Indra menatap iba. Keponakannya tampak pucat dan terkesan lara. Iza yang sedang duduk agak jauh itu pun demikian, ia menatap iba sambil berpikir banyak, mengapa adiknya tampak sedih tak jelas? Iza belum sempat bercerita banyak, Giani dan Indra sudah terlanjur datang.

"Suaminya mana, Haf?" Kali ini, si Om yang bertanya.

"Dinas malem, Om. Katanya belum lama perginya," jawab Hafsah, sudah selesai berpelukan dengan Buna.

Indra mengangguk, lalu menarik salah satu kursi yang ada. Menempatkannya di dekat Giani supaya istrinya bisa duduk di sana. Kemudian, menatap Iza yang duduk di sebelah Fina---yang masih tidur sambil duduk. Indra pun berjalan ke sana, memilih bergabung dengan Iza.

Giani menduduki kursi yang disediakan suaminya, dengan tatapan yang terus kepada Hafsah. Gadis itu hanya bersandar lemas di ranjang yang sedikit ditegakkan. Lemah sekali tubuhnya ia rasa.

"Buna," panggil Hafsah.

"Ya?"

"Buna cantik banget," puji si keponakan, dengan senyuman tulus tak bertenaga.

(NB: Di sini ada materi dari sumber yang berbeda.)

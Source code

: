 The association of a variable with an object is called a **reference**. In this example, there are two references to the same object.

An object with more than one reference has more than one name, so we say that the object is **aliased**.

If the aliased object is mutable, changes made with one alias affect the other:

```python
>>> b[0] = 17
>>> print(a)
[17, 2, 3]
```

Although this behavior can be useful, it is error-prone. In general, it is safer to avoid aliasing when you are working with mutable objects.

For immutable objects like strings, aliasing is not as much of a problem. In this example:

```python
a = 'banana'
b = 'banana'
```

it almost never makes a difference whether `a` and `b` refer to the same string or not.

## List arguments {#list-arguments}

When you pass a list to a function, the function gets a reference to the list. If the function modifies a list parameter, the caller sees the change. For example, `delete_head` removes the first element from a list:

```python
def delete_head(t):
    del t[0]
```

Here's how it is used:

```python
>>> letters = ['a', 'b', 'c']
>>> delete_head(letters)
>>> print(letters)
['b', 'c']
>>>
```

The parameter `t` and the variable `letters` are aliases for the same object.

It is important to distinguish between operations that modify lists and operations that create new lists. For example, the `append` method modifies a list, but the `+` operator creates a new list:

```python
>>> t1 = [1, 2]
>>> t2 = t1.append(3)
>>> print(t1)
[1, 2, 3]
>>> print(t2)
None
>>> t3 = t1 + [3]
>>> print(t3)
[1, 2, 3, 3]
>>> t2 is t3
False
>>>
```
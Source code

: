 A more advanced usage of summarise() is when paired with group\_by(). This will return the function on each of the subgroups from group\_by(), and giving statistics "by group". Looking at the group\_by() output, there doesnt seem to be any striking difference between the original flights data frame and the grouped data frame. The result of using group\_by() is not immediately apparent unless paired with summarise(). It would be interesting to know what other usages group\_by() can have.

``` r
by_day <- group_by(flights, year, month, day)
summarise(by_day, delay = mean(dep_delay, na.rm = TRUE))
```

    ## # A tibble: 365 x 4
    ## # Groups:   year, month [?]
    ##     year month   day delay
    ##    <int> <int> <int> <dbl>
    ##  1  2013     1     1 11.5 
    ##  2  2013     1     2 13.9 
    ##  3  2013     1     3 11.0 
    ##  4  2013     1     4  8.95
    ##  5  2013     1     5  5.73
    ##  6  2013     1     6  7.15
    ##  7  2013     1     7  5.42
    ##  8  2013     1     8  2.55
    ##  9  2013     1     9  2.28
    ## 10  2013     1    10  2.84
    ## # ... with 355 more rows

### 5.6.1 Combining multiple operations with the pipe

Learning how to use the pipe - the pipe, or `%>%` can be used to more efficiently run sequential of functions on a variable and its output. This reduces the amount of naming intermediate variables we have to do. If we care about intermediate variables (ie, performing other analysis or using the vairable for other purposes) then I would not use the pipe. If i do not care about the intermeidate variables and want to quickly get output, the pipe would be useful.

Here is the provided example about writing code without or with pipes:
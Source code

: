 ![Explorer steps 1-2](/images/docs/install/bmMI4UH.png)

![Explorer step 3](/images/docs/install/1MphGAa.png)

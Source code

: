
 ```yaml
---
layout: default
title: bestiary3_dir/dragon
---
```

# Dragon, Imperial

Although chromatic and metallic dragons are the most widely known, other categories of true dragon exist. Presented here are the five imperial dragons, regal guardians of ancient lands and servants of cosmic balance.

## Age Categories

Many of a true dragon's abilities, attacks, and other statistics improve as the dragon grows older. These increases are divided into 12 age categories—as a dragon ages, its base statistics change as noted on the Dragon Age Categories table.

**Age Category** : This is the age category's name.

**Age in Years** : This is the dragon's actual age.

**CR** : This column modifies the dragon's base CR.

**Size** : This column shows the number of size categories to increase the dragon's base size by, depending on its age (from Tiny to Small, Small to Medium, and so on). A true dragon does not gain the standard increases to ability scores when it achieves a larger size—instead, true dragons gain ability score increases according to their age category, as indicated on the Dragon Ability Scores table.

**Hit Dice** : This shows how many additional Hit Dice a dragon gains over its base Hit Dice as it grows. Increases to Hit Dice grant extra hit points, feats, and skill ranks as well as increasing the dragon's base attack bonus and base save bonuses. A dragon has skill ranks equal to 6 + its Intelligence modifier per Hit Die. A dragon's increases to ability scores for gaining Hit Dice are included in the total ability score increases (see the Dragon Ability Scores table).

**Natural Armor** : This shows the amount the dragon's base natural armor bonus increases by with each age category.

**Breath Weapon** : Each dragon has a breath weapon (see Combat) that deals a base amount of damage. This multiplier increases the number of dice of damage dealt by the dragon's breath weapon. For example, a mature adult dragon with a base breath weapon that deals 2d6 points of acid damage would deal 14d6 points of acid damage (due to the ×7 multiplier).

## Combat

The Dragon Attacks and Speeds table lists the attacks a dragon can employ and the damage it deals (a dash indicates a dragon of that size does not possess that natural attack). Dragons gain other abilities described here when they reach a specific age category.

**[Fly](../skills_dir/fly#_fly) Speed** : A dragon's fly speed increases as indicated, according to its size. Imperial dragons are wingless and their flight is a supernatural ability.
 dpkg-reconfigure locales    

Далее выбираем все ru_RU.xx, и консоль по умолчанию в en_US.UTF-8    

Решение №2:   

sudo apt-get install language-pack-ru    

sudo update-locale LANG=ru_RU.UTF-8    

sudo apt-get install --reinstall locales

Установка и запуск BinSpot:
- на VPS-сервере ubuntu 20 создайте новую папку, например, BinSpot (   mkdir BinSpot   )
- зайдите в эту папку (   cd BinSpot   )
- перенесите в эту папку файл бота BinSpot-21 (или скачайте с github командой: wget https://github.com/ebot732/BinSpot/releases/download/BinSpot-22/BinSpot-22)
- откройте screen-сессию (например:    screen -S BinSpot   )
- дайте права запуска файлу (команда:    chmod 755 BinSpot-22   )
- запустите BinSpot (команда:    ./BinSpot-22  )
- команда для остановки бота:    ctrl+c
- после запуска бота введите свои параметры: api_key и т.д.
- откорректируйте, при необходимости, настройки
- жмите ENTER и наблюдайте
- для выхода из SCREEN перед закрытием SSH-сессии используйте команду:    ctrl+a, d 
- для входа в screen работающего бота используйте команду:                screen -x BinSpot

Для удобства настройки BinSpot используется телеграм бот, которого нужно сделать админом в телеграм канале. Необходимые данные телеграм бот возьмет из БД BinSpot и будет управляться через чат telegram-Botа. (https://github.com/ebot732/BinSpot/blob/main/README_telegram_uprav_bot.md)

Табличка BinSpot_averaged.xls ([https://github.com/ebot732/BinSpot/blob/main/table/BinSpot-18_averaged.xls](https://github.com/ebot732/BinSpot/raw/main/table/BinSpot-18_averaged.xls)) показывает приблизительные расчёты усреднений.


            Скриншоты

"Bisa aja kamu ih," balas Giani, tersipu dipuji cantik oleh perempuan yang lebih muda.

Hafsah hanya tersenyum, lalu memandang ke arah Indra yang tengah bercakap-cakap pelan dengan saudara kembarnya. Kemudian, kembali menatap Buna dengan tatapan sendunya. "Bun, Sandy kenapa gak ikut? Lagi kerja, ya?" tanyanya pelan.

Giani mengerjap-ngerjap, tersenyum tidak enak. "Enggak, dia di rumah, Haf. Katanya, kepalanya agak pusing, jadi belum sempet ikut jenguk," jawabnya lembut.

Hafsah diam, pandangan sendunya menjadi kosong. Dipenuhi pikiran yang menyerang secara bergerombol.

"Dulu, Sandy khawatir banget kalau aku lagi sakit meskipun aku cuma sakit batuk dan pilek. Ini ... aku sampai masuk RS, tapi Sandy gak dateng nengokin aku. Mungkin ... mimpi aku tadi bakal jadi kenyataan, ya?" Lirih hati menyimpulkan. Tak terkata sebab tak pantas.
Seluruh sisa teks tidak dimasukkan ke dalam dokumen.